# [About this exercise]
Whenever a line contains the string "article", copy it out of the entries.

== Source data ==

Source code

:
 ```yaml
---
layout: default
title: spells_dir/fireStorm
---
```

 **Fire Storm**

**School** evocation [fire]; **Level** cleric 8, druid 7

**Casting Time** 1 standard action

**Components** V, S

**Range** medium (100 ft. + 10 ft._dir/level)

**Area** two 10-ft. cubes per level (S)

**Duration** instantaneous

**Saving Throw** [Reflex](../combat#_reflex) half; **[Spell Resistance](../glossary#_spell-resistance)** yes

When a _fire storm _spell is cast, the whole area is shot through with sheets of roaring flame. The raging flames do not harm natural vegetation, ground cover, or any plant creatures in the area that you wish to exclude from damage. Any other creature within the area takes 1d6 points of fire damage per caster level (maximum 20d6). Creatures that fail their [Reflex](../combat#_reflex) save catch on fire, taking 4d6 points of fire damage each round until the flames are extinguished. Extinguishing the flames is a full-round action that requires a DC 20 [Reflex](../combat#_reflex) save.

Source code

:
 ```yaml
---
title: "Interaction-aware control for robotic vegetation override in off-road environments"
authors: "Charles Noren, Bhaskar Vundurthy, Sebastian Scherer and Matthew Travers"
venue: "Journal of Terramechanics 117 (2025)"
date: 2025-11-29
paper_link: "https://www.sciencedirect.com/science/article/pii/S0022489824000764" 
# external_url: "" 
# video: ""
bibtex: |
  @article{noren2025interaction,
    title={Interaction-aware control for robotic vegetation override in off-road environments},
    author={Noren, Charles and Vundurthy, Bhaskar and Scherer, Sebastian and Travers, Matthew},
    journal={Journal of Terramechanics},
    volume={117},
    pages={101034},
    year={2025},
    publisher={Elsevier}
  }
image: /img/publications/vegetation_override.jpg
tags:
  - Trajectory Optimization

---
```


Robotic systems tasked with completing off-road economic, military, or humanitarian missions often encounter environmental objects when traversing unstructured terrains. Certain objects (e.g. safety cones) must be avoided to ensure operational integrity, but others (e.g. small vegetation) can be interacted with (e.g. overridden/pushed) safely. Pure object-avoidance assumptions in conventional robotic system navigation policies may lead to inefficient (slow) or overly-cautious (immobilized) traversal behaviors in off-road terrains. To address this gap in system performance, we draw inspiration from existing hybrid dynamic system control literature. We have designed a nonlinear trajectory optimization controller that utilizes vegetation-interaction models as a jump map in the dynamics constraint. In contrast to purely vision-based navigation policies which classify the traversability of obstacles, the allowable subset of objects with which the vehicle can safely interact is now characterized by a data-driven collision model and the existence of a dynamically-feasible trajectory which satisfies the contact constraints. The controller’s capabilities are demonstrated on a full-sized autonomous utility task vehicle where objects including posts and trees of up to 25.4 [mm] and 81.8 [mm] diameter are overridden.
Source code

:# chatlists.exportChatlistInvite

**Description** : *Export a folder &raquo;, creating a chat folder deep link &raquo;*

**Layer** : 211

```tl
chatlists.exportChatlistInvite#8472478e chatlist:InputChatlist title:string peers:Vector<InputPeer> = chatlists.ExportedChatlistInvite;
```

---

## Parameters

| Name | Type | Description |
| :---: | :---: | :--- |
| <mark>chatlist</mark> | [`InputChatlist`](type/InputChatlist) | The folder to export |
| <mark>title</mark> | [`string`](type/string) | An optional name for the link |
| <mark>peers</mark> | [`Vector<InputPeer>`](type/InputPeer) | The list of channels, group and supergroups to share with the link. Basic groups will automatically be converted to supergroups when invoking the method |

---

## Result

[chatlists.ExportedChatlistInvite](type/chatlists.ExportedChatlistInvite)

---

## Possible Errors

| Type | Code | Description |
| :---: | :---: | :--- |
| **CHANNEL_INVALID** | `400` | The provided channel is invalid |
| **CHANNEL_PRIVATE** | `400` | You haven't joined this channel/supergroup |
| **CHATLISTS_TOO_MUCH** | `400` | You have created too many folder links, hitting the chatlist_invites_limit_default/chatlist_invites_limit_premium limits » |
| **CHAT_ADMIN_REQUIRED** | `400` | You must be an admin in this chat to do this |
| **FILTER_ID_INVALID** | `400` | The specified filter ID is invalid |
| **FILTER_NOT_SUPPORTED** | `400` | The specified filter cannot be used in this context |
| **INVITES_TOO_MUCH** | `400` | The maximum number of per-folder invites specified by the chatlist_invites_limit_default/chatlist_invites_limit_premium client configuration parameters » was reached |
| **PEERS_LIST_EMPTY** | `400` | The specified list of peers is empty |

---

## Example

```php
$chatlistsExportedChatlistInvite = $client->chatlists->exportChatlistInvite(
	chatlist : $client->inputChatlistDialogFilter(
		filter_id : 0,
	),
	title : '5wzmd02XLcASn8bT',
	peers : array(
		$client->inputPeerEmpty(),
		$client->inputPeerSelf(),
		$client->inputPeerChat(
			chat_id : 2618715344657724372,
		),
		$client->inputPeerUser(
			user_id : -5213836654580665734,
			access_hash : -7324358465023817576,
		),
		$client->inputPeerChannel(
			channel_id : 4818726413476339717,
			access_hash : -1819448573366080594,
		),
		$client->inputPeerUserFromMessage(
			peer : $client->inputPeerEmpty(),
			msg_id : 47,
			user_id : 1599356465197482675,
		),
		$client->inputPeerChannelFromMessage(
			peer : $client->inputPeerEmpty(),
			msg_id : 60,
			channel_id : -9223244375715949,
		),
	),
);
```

===

# [Answer to this problem]
paper_link: "https://www.sciencedirect.com/science/article/pii/S0022489824000764" 
  @article{noren2025interaction,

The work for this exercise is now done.